The Ideal Energy Market

What would the most efficient energy market look like?

It doesn’t require retailers to function. The NEM rules allow for Retailers but does not require them to exist. Getting rid of the retailers is good economics, although most economists couldn’t conceive how this could be possible (they aren’t engineers!), or allow it to happen (hey, who’s running things here?). For the last ten years it has been an economist who has stood between Energy Australia management and the shareholders (represented by the Finance Minister and Treasurer of NSW).

It needs a lot of regulatory trimming. Many efficiencies are simply not possible under the existing NEM regulations. Unlike the UK for instance, Australia has had no substantive regulatory movement in a decade.

The political process is flawed. For example, a policy change that required better network statistics (less outage) is responsible for substantial cost increases (about 25% of each of the recent and future changes). This requirement was opportunistic, and gleefully accepted by the networks (there’s another wad of capital and with guaranteed return of 8.5%).

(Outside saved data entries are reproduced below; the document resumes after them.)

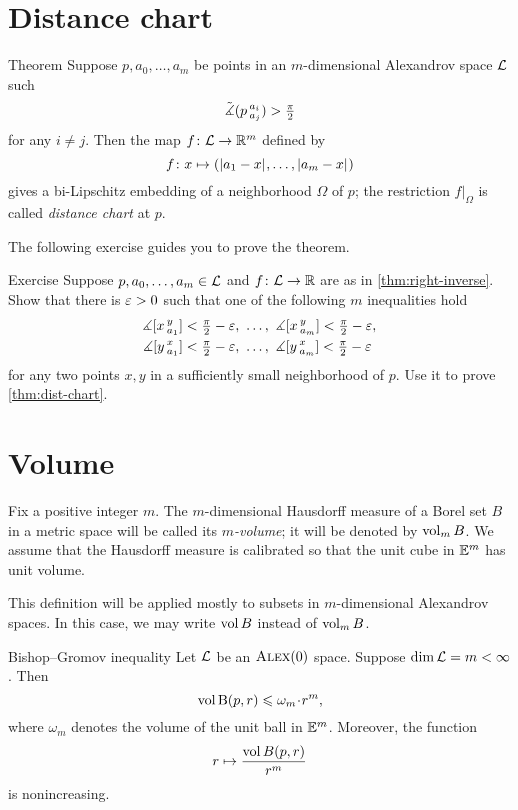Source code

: \section{Distance chart}

\begin{thm}{Theorem}\label{thm:dist-chart}
Suppose $p,a_0,\dots,a_m$ be points in an $m$-dimensional Alexandrov space $\mathcal{L}$ such
\[\tilde\measuredangle(p\,{}^{a_i}_{a_j})>\tfrac\pi2\]
for any $i\ne j$.
Then the map $f\colon\mathcal{L}\to\mathbb{R}^m$ defined by
\[f\:x\mapsto (\dist{a_1}{x}{},\dots,\dist{a_m}{x}{})\]
gives a bi-Lipschitz embedding of a neighborhood $\Omega$ of $p$;
the restriction $f|_\Omega$ is called \emph{distance chart} at $p$.
\end{thm}

The following exercise guides you to prove the theorem.

\begin{thm}{Exercise}\label{ex:proof-dist-chart}
Suppose $p,a_0,\dots,a_m\in\mathcal{L}$ and $f\colon\mathcal{L}\to\mathbb{R}$ are as in \ref{thm:right-inverse}.
Show that there is $\varepsilon>0$ such that one of the following $m$ inequalities hold
\begin{align*}
\measuredangle[x\,{}^{y}_{a_1}]&<\tfrac\pi2-\varepsilon,\ \dots,\  \measuredangle[x\,{}^{y}_{a_m}]<\tfrac\pi2-\varepsilon,
\\
\measuredangle[y\,{}^{x}_{a_1}]&<\tfrac\pi2-\varepsilon,\ \dots,\ \measuredangle[y\,{}^{x}_{a_m}]<\tfrac\pi2-\varepsilon
\end{align*}
for any two points $x,y$ in a sufficiently small neighborhood of $p$.
Use it to prove \ref{thm:dist-chart}.
\end{thm}

\section{Volume}

Fix a positive integer $m$.
The $m$-dimensional Hausdorff measure of a Borel set $B$ in a metric space will be called its \emph{$m$-volume}; it will be denoted by $\operatorname{\rm vol}\nolimits_m B$.
We assume that the Hausdorff measure is calibrated so that the unit cube in $\mathbb{E}^m$ has unit volume.

This definition will be applied mostly to subsets in $m$-dimensional Alexandrov spaces.
In this case, we may write $\operatorname{\rm vol}\nolimits B$ instead of $\operatorname{\rm vol}\nolimits_m B$.


\begin{thm}{Bishop--Gromov inequality}\label{inq:BG}
Let $\mathcal{L}$ be an $\textsc{Alex}(0)$ space.
Suppose $\operatorname{\rm dim}\nolimits \mathcal{L}=m<\infty$.
Then 
\[\vol \oBall(p,r)\le \omega_m\cdot r^m,\]
where $\omega_m$ denotes the volume of the unit ball in $\mathbb{E}^m$.
Moreover, the function 
\[r\mapsto \frac{\operatorname{\rm vol}\nolimits B(p,r)}{r^m}\]
is nonincreasing.
\end{thm}

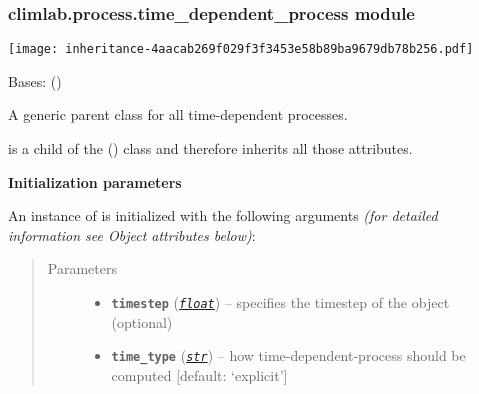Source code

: \documentclass[a4paper,10pt,english]{sphinxmanual}
\begin{document}
\subsubsection{climlab.process.time\_dependent\_process module}
\label{api/climlab.process:climlab-process-time-dependent-process-module}
\texttt{[image: inheritance-4aacab269f029f3f3453e58b89ba9679db78b256.pdf]}
\label{api/climlab.process:module-climlab.process.time_dependent_process}

\begin{fulllineitems}
\label{api/climlab.process:climlab.process.time_dependent_process.TimeDependentProcess}
Bases: {\hyperref[api/climlab.process:climlab.process.process.Process]{\emph{}}} ()

A generic parent class for all time-dependent processes.

 is a child of the 
{\hyperref[api/climlab.process:climlab.process.process.Process]{\emph{}}} () class and therefore inherits
all those attributes.

\textbf{Initialization parameters}

An instance of  is initialized with the following 
arguments \emph{(for detailed information see Object attributes below)}:
\begin{quote}\begin{description}
\item[{Parameters}] \leavevmode\begin{itemize}
\item {} 
\textbf{\texttt{timestep}} (\href{http://docs.python.org/2.7/library/functions.html\#float}{\emph{\texttt{float}}}) -- specifies the timestep of the object (optional)

\item {} 
\textbf{\texttt{time\_type}} (\href{http://docs.python.org/2.7/library/functions.html\#str}{\emph{\texttt{str}}}) -- how time-dependent-process should be computed 
{[}default: `explicit'{]}


\end{itemize}
\end{description}
\end{quote}
\end{fulllineitems}
\end{document}
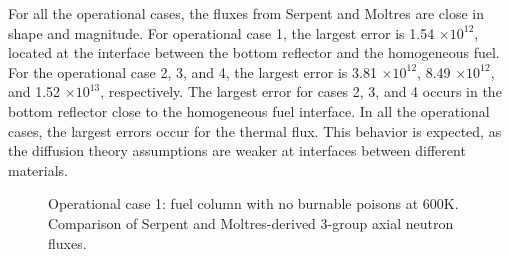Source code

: For all the operational cases, the fluxes from Serpent and Moltres are close in shape and magnitude.
For operational case 1, the largest error is 1.54 $\times 10^{12}$, located at the interface between the bottom reflector and the homogeneous fuel.
For the operational case 2, 3, and 4, the largest error is 3.81 $\times 10^{12}$, 8.49 $\times 10^{12}$, and 1.52 $\times 10^{13}$, respectively.
The largest error for cases 2, 3, and 4 occurs in the bottom reflector close to the homogeneous fuel interface.
In all the operational cases, the largest errors occur for the thermal flux.
This behavior is expected, as the diffusion theory assumptions are weaker at interfaces between different materials.

\begin{figure}[htbp!]
	\centering
	\hfill
  \caption{Operational case 1: fuel column with no burnable poisons at 600K. Comparison of Serpent and Moltres-derived 3-group axial neutron fluxes.}
	\label{fig:assembly-noLBP-600-flux}
\end{figure}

The AER is supposed to review and contain energy infrastructure costs. In reality it is close to being a rubber stamp. It is an organisation full of economists with no in dependant engineering input. All it does is compare proposals to the basket of Australian network companies; no international benchmarks are used. They are unable to evaluate the alternatives (efficiency, demand side, load shifting etc) because they are no equipped technically, and of course the network companies just want to spend the money.

It would join consumers directly to the market without the retailer interfering with pricing and trying to remove cash from the system. This requires meters that support 5 minute intervals and a suite of applications to support supply and demand at each point.

There is an interesting precedent for this kind of system. Hi-end GPS systems provide real time road conditions so that decisions can be made by each vehicle on the optimum route (based on time, cost, fuel, or whatever). The intelligence is gathered in real time by monitoring taxi transit time all over the city; this data is provided to a central point (the RTA) and then broadcast over an FM-SCA channel.

In the case of WattWatchers WAN-connected AUDITORs, real time information is gathered at each consumer and processed at WAN-connected server where any kind of global statistic can be generated and any kind of application be executed. This enables optimisations that can slow energy price increases, create better conditions for renewables, reduce costs, and (the economists will like this bit) redistribute resources.

About half the increases in energy costs is from increasing gas and coal prices, driven by exports. Maybe the miners should be subsidising national energy costs. Maybe Julia could mention this when she meets the miners next time.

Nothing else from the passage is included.